A regular surprise party there was to receive them—all the Welches and all the Bentleys. The dear collie puppy was made over to Ben by Joe Welch; Molly’s heifer lowed in the cowshed; ten fine hens and two pretty roosters strutted about in the little back yard; Mrs. Welch’s fat pig grunted in a new sty, and between smiles and tears, Mrs. Jordan said that she had never seen any but a minister’s family so supplied with good things.
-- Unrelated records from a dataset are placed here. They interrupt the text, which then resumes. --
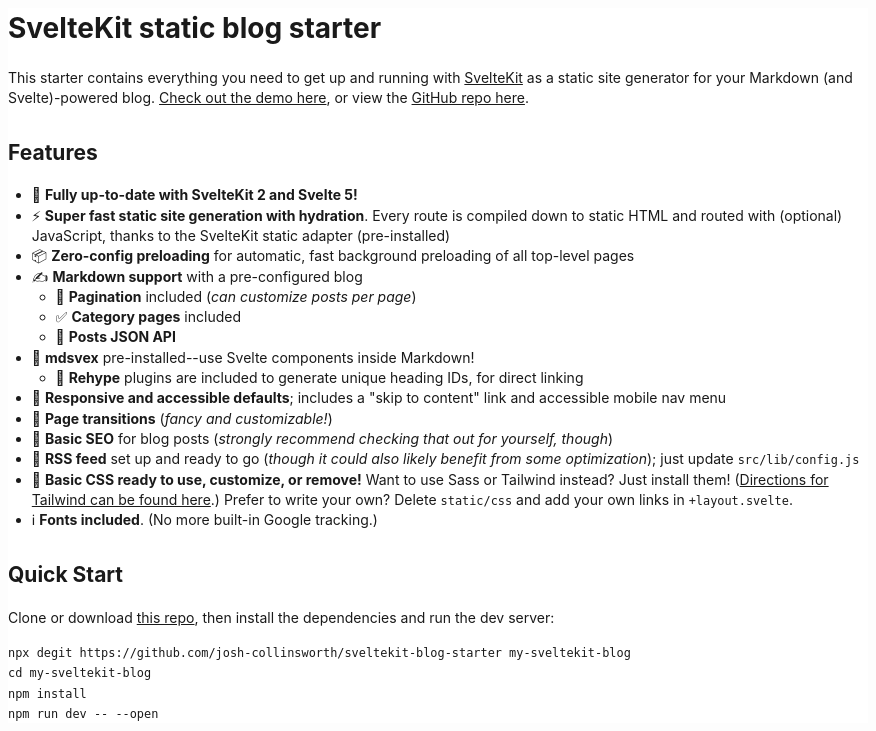 # SvelteKit static blog starter

This starter contains everything you need to get up and running with
[SvelteKit](https://kit.svelte.dev/) as a static site generator for your
Markdown (and Svelte)-powered blog.
[Check out the demo here](https://sveltekit-static-starter.netlify.app/), or
view the
[GitHub repo here](https://github.com/josh-collinsworth/sveltekit-blog-starter).

## Features

- 🎉 **Fully up-to-date with SvelteKit 2 and Svelte 5!**
- ⚡️ **Super fast static site generation with hydration**. Every route is
  compiled down to static HTML and routed with (optional) JavaScript, thanks to
  the SvelteKit static adapter (pre-installed)
- 📦 **Zero-config preloading** for automatic, fast background preloading of all
  top-level pages
- ✍️ **Markdown support** with a pre-configured blog
  - 📑 **Pagination** included (_can customize posts per page_)
  - ✅ **Category pages** included
  - 💬 **Posts JSON API**
- 📝 **mdsvex** pre-installed--use Svelte components inside Markdown!
  - 🔗 **Rehype** plugins are included to generate unique heading IDs, for
    direct linking
- 📱 **Responsive and accessible defaults**; includes a "skip to content" link
  and accessible mobile nav menu
- 🔄 **Page transitions** (_fancy and customizable!_)
- 🔎 **Basic SEO** for blog posts (_strongly recommend checking that out for
  yourself, though_)
- 📰 **RSS feed** set up and ready to go (_though it could also likely benefit
  from some optimization_); just update `src/lib/config.js`
- 💈 **Basic CSS ready to use, customize, or remove!** Want to use Sass or
  Tailwind instead? Just install them!
  ([Directions for Tailwind can be found here](https://tailwindcss.com/docs/guides/sveltekit).)
  Prefer to write your own? Delete `static/css` and add your own links in
  `+layout.svelte`.
- ℹ️ **Fonts included**. (No more built-in Google tracking.)

## Quick Start

Clone or download
[this repo](https://github.com/josh-collinsworth/sveltekit-blog-starter), then
install the dependencies and run the dev server:

```
npx degit https://github.com/josh-collinsworth/sveltekit-blog-starter my-sveltekit-blog
cd my-sveltekit-blog
npm install
npm run dev -- --open
```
The next year Benny was not among the pickers; he was going to the district school with Kitty, whose pale cheeks had gained a wild rose hue. And Benny had a little garden of his own, a garden in which he took much pride, for it had been planted and tended by himself alone. The rows of radishes and lettuce were, to be sure, rather uneven, and the corn in some places had refused to come up at all, but it was a very fair beginning for a little boy, and showed what might be expected later.
Mr. Welch says some day when Joe goes to the city to live he shall want a clerk in his store, and Mr. Bentley says some day he shall want an overseer on his farm. Therefore Benny finds it a rather difficult matter to decide which of these two opportunities shall be his to take.
Kitty, however, settled it for him one evening when they were sitting out on their little vine-covered porch. “I think,” she said, “that you’d better go to Mr. Welch’s first, ’cause he was your first friend, and when you have learned all about storekeeping you can go to Mr. Bentley and manage his farm, and Miss Molly’s husband can be in Mr. Welch’s store.” Who Miss Molly’s husband is to be has not yet been decided, but no doubt when he does appear he will be glad to have his future so plainly set before him.
“That’s a right good plan,” was Benny’s reply to his sister.